「赤い丸ノ内線」として親しまれた「500形」電車が日本での引退後に活躍していたアルゼンチンから里帰りを果たし、2017年11月27日、東京メトロの中野車両基地(東京都中野区)で報道陣にお披露目された。
落書きを落として再塗装したり腐食部分を修復したりと、現時点での修復状況は「6割」程度。まだ自分で走ることはできないが、将来的には、車両基地内だけでなく、イベント列車として営業線でも動かせる程度に修復したい考えだ。
「初期仕様」「引退時仕様」「アルゼンチン仕様」を再現
500形は赤地に白帯、その白帯の中にステンレスのカーブを配したデザインで知られ、1957年から現行の「02形」が登場する95年にかけて40年近くにわたって活躍。日本で引退後は南米・アルゼンチンの首都、ブエノスアイレスの鉄道会社に譲渡されて20年以上にわたって地元の足として親しまれてきたが、アルゼンチンでも役目を終え、鉄道技術の発展に貢献した車両として日本に里帰りして保存されることになった。
日本で廃車になった500形は95年からアルゼンチンのメトロビアス社に譲渡が始まり、今回里帰りした4両は96年にアルゼンチンに渡った。丸ノ内線は、電車の屋根のパンタグラフではなく、「3本目のレール」から電気を取る「第三軌条」と呼ばれる方式。ブエノスアイレスの地下鉄も丸ノ内線と近い環境だったため、あまり改造されずに活躍してきた。4両は2016年5月に現地を船で出発し、7月に日本に到着。補修作業が進められ、部品取り用の1両以外の3両がお披露目された。
3両はそれぞれ、丸ノ内線に1958年に登場した「初期仕様」、96年にアルゼンチンに渡る直前の「引退時仕様」、「アルゼンチン仕様」を再現。「初期仕様」は「引退時仕様」に比べてドアの窓が大きく、網棚のスペースが少なくなっている。「アルゼンチン仕様」では、現地の広告や路線図が社内を彩る。
500形は「電気の流れがスイッチの動きで機械的に目で分かる」
現時点では警笛が鳴って前照灯が点灯できる程度だが、東京メトロの留岡正男常務取締役(車両担当)は、
「ちょっとクリティカルな話をしたい。(修復したのは)3両。(車両基地)構内なら動かなくなってもいいが、止まると困るようなところに、やっぱり行きたいと思っていてですね...」
とあいさつ。3両つなげて運行することで、仮に1両が故障した場合でも運行が続けられる環境を作りたい考えだ。将来的にはイベント列車として運行されることもありそうだが、そのためには最新の列車自動制御装置(ATC)を搭載する必要があり、技術的に乗り越えるべき課題は多そうだ。

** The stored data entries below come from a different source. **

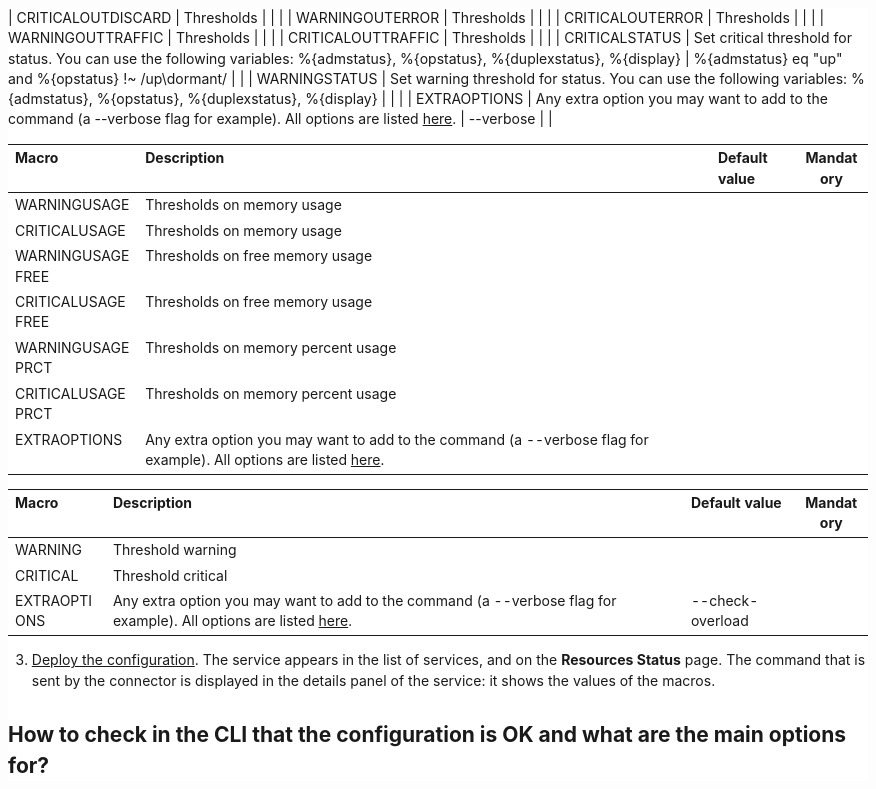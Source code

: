 | CRITICALOUTDISCARD | Thresholds                                                                                                                                   |                                                           |             |
| WARNINGOUTERROR    | Thresholds                                                                                                                                   |                                                           |             |
| CRITICALOUTERROR   | Thresholds                                                                                                                                   |                                                           |             |
| WARNINGOUTTRAFFIC  | Thresholds                                                                                                                                   |                                                           |             |
| CRITICALOUTTRAFFIC | Thresholds                                                                                                                                   |                                                           |             |
| CRITICALSTATUS     | Set critical threshold for status. You can use the following variables: %{admstatus}, %{opstatus}, %{duplexstatus}, %{display}               | %{admstatus} eq "up" and %{opstatus} !~ /up\dormant/      |             |
| WARNINGSTATUS      | Set warning threshold for status. You can use the following variables: %{admstatus}, %{opstatus}, %{duplexstatus}, %{display}                |                                                           |             |
| EXTRAOPTIONS       | Any extra option you may want to add to the command (a --verbose flag for example). All options are listed [here](#available-options).       | --verbose                                                 |             |

</TabItem>
<TabItem value="Memory" label="Memory">

| Macro        | Description                                                                                                                                                   | Default value     | Mandatory   |
|:------------------|:--------------------------------------------------------------------------------------------------------------------------------------------------------------|:------------------|:-----------:|
| WARNINGUSAGE      | Thresholds on memory usage                                                                                                                                    |                   |             |
| CRITICALUSAGE     | Thresholds on memory usage                                                                                                                                    |                   |             |
| WARNINGUSAGEFREE  | Thresholds on free memory usage                                                                                                                               |                   |             |
| CRITICALUSAGEFREE | Thresholds on free memory usage                                                                                                                               |                   |             |
| WARNINGUSAGEPRCT  | Thresholds on memory percent usage                                                                                                                            |                   |             |
| CRITICALUSAGEPRCT | Thresholds on memory percent usage                                                                                                                            |                   |             |
| EXTRAOPTIONS | Any extra option you may want to add to the command (a --verbose flag for example). All options are listed [here](#available-options).                        |                   |             |

</TabItem>
<TabItem value="Uptime" label="Uptime">

| Macro        | Description                                                                                        | Default value     | Mandatory   |
|:-------------|:---------------------------------------------------------------------------------------------------|:------------------|:-----------:|
| WARNING      | Threshold warning                                                                                  |                   |             |
| CRITICAL     | Threshold critical                                                                                 |                   |             |
| EXTRAOPTIONS | Any extra option you may want to add to the command (a --verbose flag for example). All options are listed [here](#available-options). | --check-overload  |             |

</TabItem>
</Tabs>

3. [Deploy the configuration](/docs/monitoring/monitoring-servers/deploying-a-configuration). The service appears in the list of services, and on the **Resources Status** page. The command that is sent by the connector is displayed in the details panel of the service: it shows the values of the macros.

## How to check in the CLI that the configuration is OK and what are the main options for?
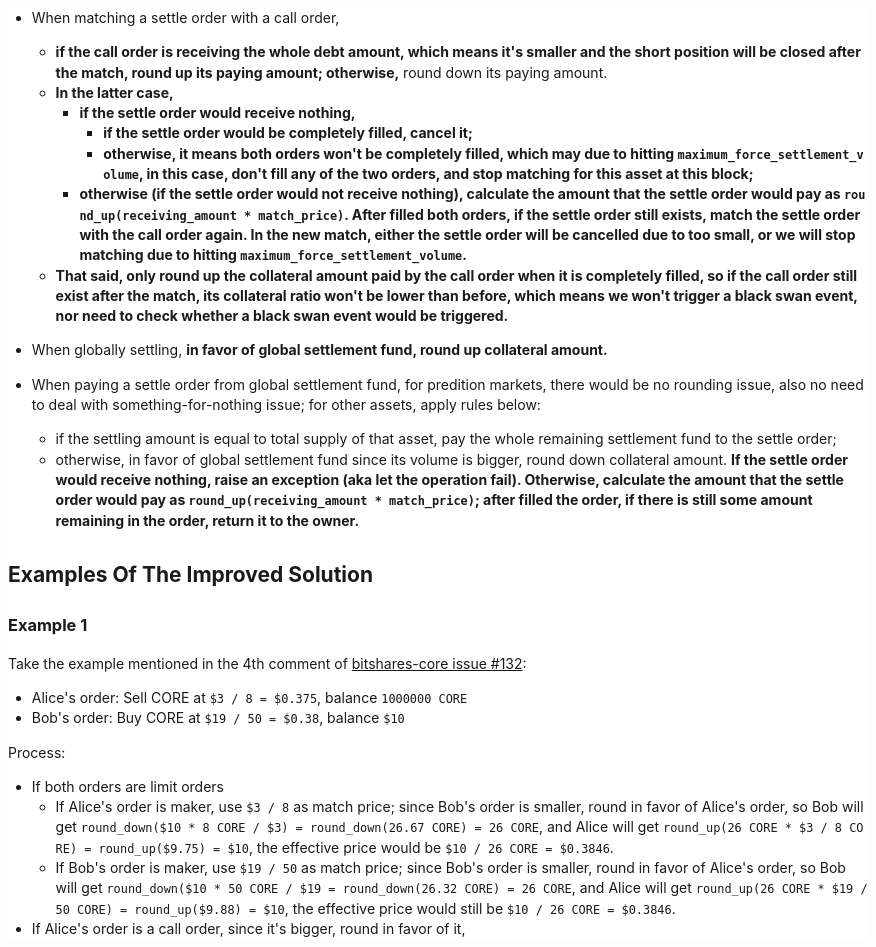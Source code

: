   * When matching a settle order with a call order,
    * **if the call order is receiving the whole debt amount, which means it's
   smaller and the short position will be closed after the match, round up its
   paying amount; otherwise,** round down its paying amount.
    * **In the latter case,**
      * **if the settle order would receive nothing,**
        * **if the settle order would be completely filled, cancel it;**
        * **otherwise, it means both orders won't be completely filled, which
       may due to hitting `maximum_force_settlement_volume`, in this case,
       don't fill any of the two orders, and stop matching for this asset at
       this block;**
      * **otherwise (if the settle order would not receive nothing), calculate
     the amount that the settle order would pay as
     `round_up(receiving_amount * match_price)`. After filled both orders,
     if the settle order still exists,
     match the settle order with the call order again. In the new match, either
     the settle order will be cancelled due to too small, or we will stop
     matching due to hitting `maximum_force_settlement_volume`.**
    * **That said, only round up the collateral amount paid by the call order
   when it is completely filled, so if the call order still exist after the
   match, its collateral ratio won't be lower than before, which means we won't
   trigger a black swan event, nor need to check whether a black swan event
   would be triggered.**

  * When globally settling, **in favor of global settlement fund, round up
   collateral amount.**

  * When paying a settle order from global settlement fund, for predition
   markets, there would be no rounding issue, also no need to deal with
   something-for-nothing issue; for other assets, apply rules below:
    * if the settling amount is equal to total supply of that asset, pay the
   whole remaining settlement fund to the settle order;
    * otherwise, in favor of global settlement fund since its volume is bigger,
   round down collateral amount. **If the settle order would receive nothing,
   raise an exception (aka let the operation fail). Otherwise, calculate the
   amount that the settle order would pay as
   `round_up(receiving_amount * match_price)`; after filled the order, if there
   is still some amount remaining in the order, return it to the owner.**

## Examples Of The Improved Solution

### Example 1

Take the example mentioned in the 4th comment of [bitshares-core
issue #132](https://github.com/bitshares/bitshares-core/issues/132):
* Alice's order: Sell CORE at `$3 / 8 = $0.375`, balance `1000000 CORE`
* Bob's order: Buy CORE at `$19 / 50 = $0.38`, balance `$10`

Process:
* If both orders are limit orders
  * If Alice's order is maker, use `$3 / 8` as match price;
    since Bob's order is smaller, round in favor of Alice's order,
    so Bob will get
    `round_down($10 * 8 CORE / $3) = round_down(26.67 CORE) = 26 CORE`,
    and Alice will get
    `round_up(26 CORE * $3 / 8 CORE) = round_up($9.75) = $10`,
    the effective price would be `$10 / 26 CORE = $0.3846`.
  * If Bob's order is maker, use `$19 / 50` as match price; since Bob's
    order is smaller, round in favor of Alice's order, so Bob will get
    `round_down($10 * 50 CORE / $19 = round_down(26.32 CORE) = 26 CORE`,
    and Alice will get
    `round_up(26 CORE * $19 / 50 CORE) = round_up($9.88) = $10`,
    the effective price would still be `$10 / 26 CORE = $0.3846`.
* If Alice's order is a call order, since it's bigger, round in favor of it,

東京メトロとしては、歴史的車両を保全するだけでなく、制御がコンピューター化された現行車両に比べて「アナログ」な500形を社員教育に生かしたい考え。留岡氏は
「こういった車(500形)は、電気の流れが分からないとメンテナンスができない。逆に言うと、電気の流れがスイッチの動きで機械的に目で分かる。そういうところから電車の基本を学んで、それに基づいて今の車両があることを十分認識してもらいたい」
と話した。
一般向けには12月10日の車両基地公開イベント(要事前申し込み、締め切り済み)でお披露目される。